Could you restate exactly the lines that begin at the line with "it is evidence" and end at the final line of the data?

::: INFORMATION PROVIDED :::

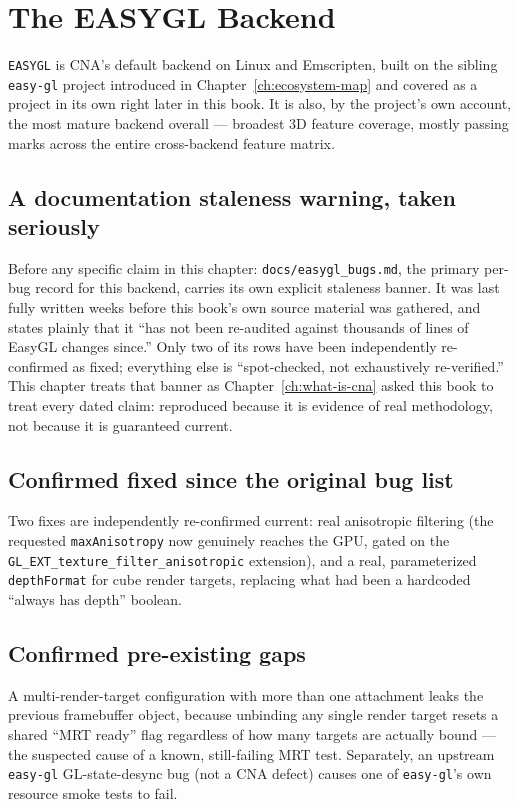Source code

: \chapter{The EASYGL Backend}
\label{ch:easygl-backend}

\texttt{EASYGL} is CNA's default backend on Linux and Emscripten, built on the sibling
\texttt{easy-gl} project introduced in Chapter~\ref{ch:ecosystem-map} and covered as a
project in its own right later in this book. It is also, by the project's own account, the most
mature backend overall --- broadest 3D feature coverage, mostly passing marks across the
entire cross-backend feature matrix.

\section{A documentation staleness warning, taken seriously}

Before any specific claim in this chapter: \texttt{docs/easygl\_bugs.md}, the primary
per-bug record for this backend, carries its own explicit staleness banner. It was last
fully written weeks before this book's own source material was gathered, and states plainly
that it ``has not been re-audited against thousands of lines of EasyGL changes since.'' Only
two of its rows have been independently re-confirmed as fixed; everything else is
``spot-checked, not exhaustively re-verified.'' This chapter treats that banner as
Chapter~\ref{ch:what-is-cna} asked this book to treat every dated claim: reproduced because
it is evidence of real methodology, not because it is guaranteed current.

\section{Confirmed fixed since the original bug list}

Two fixes are independently re-confirmed current: real anisotropic filtering (the requested
\texttt{maxAnisotropy} now genuinely reaches the GPU, gated on the
\texttt{GL\_EXT\_texture\_filter\_anisotropic} extension), and a real, parameterized
\texttt{depthFormat} for cube render targets, replacing what had been a hardcoded
``always has depth'' boolean.

\section{Confirmed pre-existing gaps}

A multi-render-target configuration with more than one attachment leaks the previous
framebuffer object, because unbinding any single render target resets a shared ``MRT ready''
flag regardless of how many targets are actually bound --- the suspected cause of a known,
still-failing MRT test. Separately, an upstream \texttt{easy-gl} GL-state-desync bug (not a
CNA defect) causes one of \texttt{easy-gl}'s own resource smoke tests to fail.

:::

> _ANSWER BOX_
it is evidence of real methodology, not because it is guaranteed current.

\section{Confirmed fixed since the original bug list}

Two fixes are independently re-confirmed current: real anisotropic filtering (the requested
\texttt{maxAnisotropy} now genuinely reaches the GPU, gated on the
\texttt{GL\_EXT\_texture\_filter\_anisotropic} extension), and a real, parameterized
\texttt{depthFormat} for cube render targets, replacing what had been a hardcoded
``always has depth'' boolean.

\section{Confirmed pre-existing gaps}

A multi-render-target configuration with more than one attachment leaks the previous
framebuffer object, because unbinding any single render target resets a shared ``MRT ready''
flag regardless of how many targets are actually bound --- the suspected cause of a known,
still-failing MRT test. Separately, an upstream \texttt{easy-gl} GL-state-desync bug (not a
CNA defect) causes one of \texttt{easy-gl}'s own resource smoke tests to fail.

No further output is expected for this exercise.